In our case we are enabling three conditional interrupts where each
one of them have the chance of asserting the interrupt pin when
their particular interrupt criterias are fulfilled. This means that
one interrupt, for instance any motion, can assert the irq pin and
then at the same time have a high- and/or low-g interrupt consecutively
activated as well (but pin asserted by any motion already) where the
pin will be kept asserted until all the criterias for each asserted
interrupt are exited (i.e. not fullfilled anymore). So even if there
is a delay from the pin assertion and the irq thread read-out it
doesn't really matter if consecutive interrupts are activated in
between. At least one of the criterias will be met and there will be a motion
detection to read out. Of course, the interrupt types could be masked
out from the status register (addr. 0x09 bits 0 & 1 for low-/high-g
int), but I really don't see the purpose of this.
A comment regarding latched vs. non-latched irqs - we are intentionally not
using latched interrupts with the current setup since we currently don't
see the need for it. A latched setup would typically be needed in a high
inflow interrupt feature, such as new data interrupt, where the interrupt
buffer can be flooded due to high event frequency.
An alternative could be to activate the latched interrupt feature and
explicitly clear the interrupts from the driver, but this would just fire
off a new event directly until any of the interrupt criterias are fullfilled.

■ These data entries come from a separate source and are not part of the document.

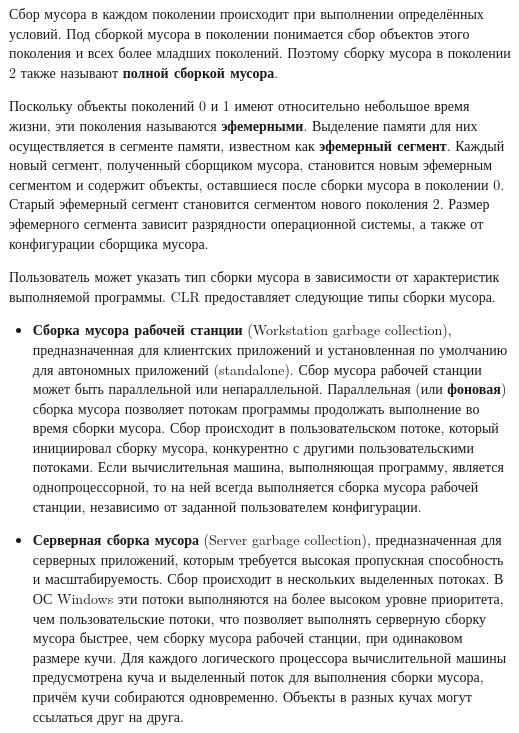Сбор мусора в каждом поколении происходит при выполнении определённых условий. Под сборкой мусора в поколении понимается сбор объектов этого поколения и всех более младших поколений. Поэтому сборку мусора в поколении 2 также называют \textbf{полной сборкой мусора}. \cite{dotnet_gc}

Поскольку объекты поколений 0 и 1 имеют относительно небольшое время жизни, эти поколения называются \textbf{эфемерными}. Выделение памяти для них осуществляется в сегменте памяти, известном как \textbf{эфемерный сегмент}. Каждый новый сегмент, полученный сборщиком мусора, становится новым эфемерным сегментом и содержит объекты, оставшиеся после сборки мусора в поколении 0. Старый эфемерный сегмент становится сегментом нового поколения 2. Размер эфемерного сегмента зависит разрядности операционной системы, а также от конфигурации сборщика мусора. \cite{dotnet_gc}

Пользователь может указать тип сборки мусора в зависимости от характеристик выполняемой программы. CLR предоставляет следующие типы сборки мусора. \cite{dotnet_gc_types}
\begin{itemize}[label*=---]
	\item \textbf{Сборка мусора рабочей станции} (Workstation garbage collection), предназначенная для клиентских приложений и установленная по умолчанию для автономных приложений (standalone). Сбор мусора рабочей станции может быть параллельной или непараллельной. Параллельная (или \textbf{фоновая}) сборка мусора позволяет потокам программы продолжать выполнение во время сборки мусора. Сбор происходит в пользовательском потоке, который инициировал сборку мусора, конкурентно с другими пользовательскими потоками. Если вычислительная машина, выполняющая программу, является однопроцессорной, то на ней всегда выполняется сборка мусора рабочей станции, независимо от заданной пользователем конфигурации.
	\item \textbf{Серверная сборка мусора} (Server garbage collection), предназначенная для серверных приложений, которым требуется высокая пропускная способность и масштабируемость. Сбор происходит в нескольких выделенных потоках. В ОС Windows эти потоки выполняются на более высоком уровне приоритета, чем пользовательские потоки, что позволяет выполнять серверную сборку мусора быстрее, чем сборку мусора рабочей станции, при одинаковом размере кучи. Для каждого логического процессора вычислительной машины предусмотрена куча и выделенный поток для выполнения сборки мусора, причём кучи собираются одновременно. Объекты в разных кучах могут ссылаться друг на друга.
\end{itemize}

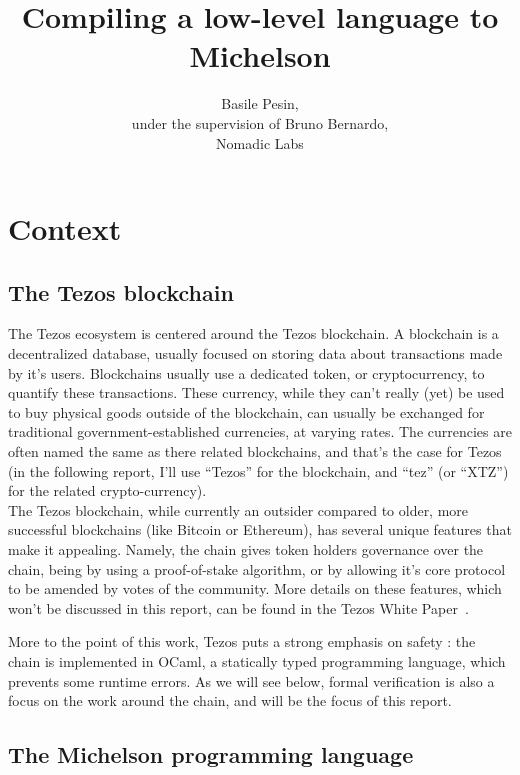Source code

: \documentclass{report}
\title{Compiling a low-level language to Michelson}
\author{Basile Pesin,\\
  under the supervision of Bruno Bernardo,\\
  Nomadic Labs}
\begin{document}
\maketitle

\tableofcontents

\chapter*{Context}

\section{The Tezos blockchain}

The Tezos ecosystem is centered around the Tezos blockchain. A blockchain is a decentralized database, usually focused on storing data about transactions made by it's users. Blockchains usually use a dedicated token, or cryptocurrency, to quantify these transactions. These currency, while they can't really (yet) be used to buy physical goods outside of the blockchain, can usually be exchanged for traditional government-established currencies, at varying rates. The currencies are often named the same as there related blockchains, and that's the case for Tezos (in the following report, I'll use ``Tezos'' for the blockchain, and ``tez'' (or ``XTZ'') for the related crypto-currency).\\

The Tezos blockchain, while currently an outsider compared to older, more successful blockchains (like Bitcoin or Ethereum), has several unique features that make it appealing. Namely, the chain gives token holders governance over the chain, being by using a proof-of-stake algorithm, or by allowing it's core protocol to be amended by votes of the community. More details on these features, which won't be discussed in this report, can be found in the Tezos White Paper~\cite{whitePaper}.

More to the point of this work, Tezos puts a strong emphasis on safety : the chain is implemented in OCaml, a statically typed programming language, which prevents some runtime errors. As we will see below, formal verification is also a focus on the work around the chain, and will be the focus of this report.

\section{The Michelson programming language}
\end{document}
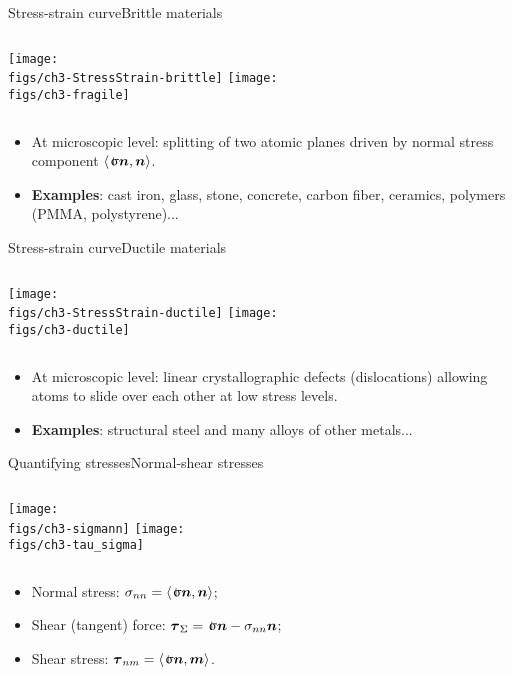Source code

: \begin{frame}{Stress-strain curve}{Brittle materials}

\begin{columns}[t]
\hspace*{-0.8truecm}\centering\texttt{[image: \\figs/ch3-StressStrain-brittle]}
\hspace*{-1.0truecm}\centering\texttt{[image: \\figs/ch3-fragile]}
\end{columns}
\vskip10pt
\begin{itemize}
\item At microscopic level: splitting of two atomic planes driven by normal stress component $\scal{\stress\nv,\nv}$.
\item {\bf Examples}: cast iron, glass, stone, concrete, carbon fiber, ceramics, polymers (PMMA, polystyrene)...
\end{itemize}

\end{frame}

\begin{frame}{Stress-strain curve}{Ductile materials}

\begin{columns}[t]
\hspace*{-0.3truecm}\centering\texttt{[image: \\figs/ch3-StressStrain-ductile]}
\centering\texttt{[image: \\figs/ch3-ductile]}
\end{columns}
\vskip10pt
\begin{itemize}
\item At microscopic level:  linear crystallographic defects (dislocations) allowing atoms to slide over each other at low stress levels.
\item {\bf Examples}: structural steel and many alloys of other metals...
\end{itemize}

\end{frame}

\begin{frame}{Quantifying stresses}{Normal-shear stresses}

\begin{columns}[t]
\centering\texttt{[image: \\figs/ch3-sigmann]}
\centering\texttt{[image: \\figs/ch3-tau\_sigma]}
\end{columns}
\begin{itemize}
\item Normal stress: $\stressj_{\nj\nj}=\scal{\stress\nv,\nv}$;
\item Shear (tangent) force: $\tress_\Sigma=\stress\nv-\stressj_{\nj\nj}\nv$;
\item Shear stress: $\tress_{\nj\mj}=\scal{\stress\nv,\mv}$.
\end{itemize}

\end{frame}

If you have any preferences or requirements when it comes to this, please share
your thoughts and we'll act upon this for the next version.
> > + if (bma150->client->irq > 0) {
> > + ret = input_register_device(idev);
> > + if (ret < 0) {
> > + input_free_device(idev);
> > + return ret;
> > + }
> > + ret = request_threaded_irq(bma150->client->irq, NULL, bma150_irq_thread,
> > + IRQF_TRIGGER_RISING, BMA150_DRIVER, bma150);
> Does this want to be oneshot? I don't think you have the latch enabled, so strobing
> across a threshold could result in an interrupt storm.
Sure, it could be worth having it sequential to the read-outs from the thread
instead of buffering events while reading. I'll fix.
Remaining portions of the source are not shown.